HItze schreckt Michael Schaake nicht von Peakbreak ab

Michael Schaake im Vorjahr bei der Bergankunft am Kitzbühler Horn. Ab Samstag ist der SSV-Radsportler wieder beim Alpen-Etappenrennen „Peakbreak“ unterwegs.
Michael Schaake im Vorjahr bei der Bergankunft am Kitzbühler Horn. Ab Samstag ist der SSV-Radsportler wieder beim Alpen-Etappenrennen „Peakbreak“ unterwegs.
Foto: Markus foto-MAXL Flicker - http: WP

Hagen..  Auch in den Alpen ist es heiß. Richtig heiß! Was Michael Schaake jedoch nicht davon abhält, seine größte Saison-Herausforderung in Angriff zu nehmen. Zum fünften Mal in Folge geht der SSV-Radsportler bei der achttägigen Etappenfahrt „Peakbreak“ an den Start. Freitag in aller Frühe ist Abfahrt in Hagen, Samstag wird die Alpentour im österreichischen Tröpolach gestartet. Mit einem Bergzeitfahren über zwölf Kilometer. Insgesamt liegen 900 Kilometer und 19 000 Höhenmeter vor dem Volmestädter, der kürzlich seinen 60. Geburtstag feierte. Was ihm beim Peakbreak jedoch noch nicht zum Start in einer neuen Altersklasse verhilft.

Im Gegenteil: „In meiner AK II-Klasse werde ich in diesem Jahr wohl der älteste Fahrer sein“, davon geht Michael Schaake aus. Was den radsportbegeisterten Volmestädter allerdings nicht im geringsten stört. „Mir kommt es nicht darauf an, mich möglichst weit vorne zu platzieren“, sagt der SSVer, der für das Team Connex fährt. „Hauptsache, ich komme gesund und heile durch.“ Was bei den vielen Herausforderungen, die auf die Teilnehmer warten, kein Selbstläufer wird.
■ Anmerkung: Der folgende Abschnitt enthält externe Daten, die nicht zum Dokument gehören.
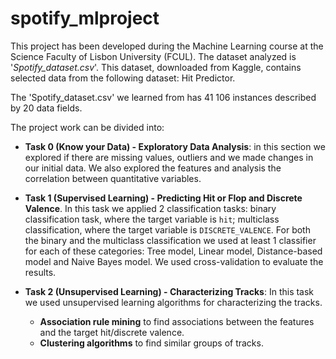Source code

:# spotify_mlproject
This project has been developed during the Machine Learning course at the Science Faculty of Lisbon University (FCUL). The dataset analyzed is '*Spotify_dataset.csv*'. This dataset, downloaded from Kaggle, contains selected data from the following dataset: Hit Predictor. 

The 'Spotify_dataset.csv' we learned from has 41 106 instances described by 20 data fields.

The project work can be divided into:
- **Task 0 (Know your Data) - Exploratory Data Analysis**: in this section we explored if there are missing values, outliers and we made changes in our initial data. We also explored the features and analysis the correlation between quantitative variables.

- **Task 1 (Supervised Learning) - Predicting Hit or Flop and Discrete Valence**.
In this task we applied 2 classification tasks: binary classification task, where the target variable is `hit`; multiclass classification, where the target variable is `DISCRETE_VALENCE`.
For both the binary and the multiclass classification we used at least 1 classifier for each of these categories: Tree model, Linear model, Distance-based model and Naive Bayes model. We used cross-validation to evaluate the results.

- **Task 2 (Unsupervised Learning) - Characterizing Tracks**: In this task we used unsupervised learning algorithms for characterizing the tracks.
  * **Association rule mining** to find associations between the features and the target hit/discrete valence.
  * **Clustering algorithms** to find similar groups of tracks.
Mit besonderem Respekt blickt Schaake dem zweiten Tagesabschnitt entgegen. Dann geht es über den Monte Zoncolan, dessen enge Straße auf die 1900 Meter hohe Passhöhe Radsportfreunden vom Giro d’Italia bekannt ist. Auch Michael Schaake hat sie schon befahren, allerdings nicht unter Wettkampfbedingungen.

Beim Anstieg, weiß der Hagener, gibt es ein Teilstück, auf dem die Steigung stets über 20 Prozent liegt. „Da nicht abzusteigen und zu schieben ist ein Ziel, das ich umsetzen möchte“, verrät der SSVer. Die Abfahrt wird nicht minder anspruchsvoll. „Wenn man sie außerhalb eines Rennens fährt, hält man nach drei, vier Kehren an, damit das Rad vom Bremsen abkühlen kann“, weiß Schaake aus Erfahrung.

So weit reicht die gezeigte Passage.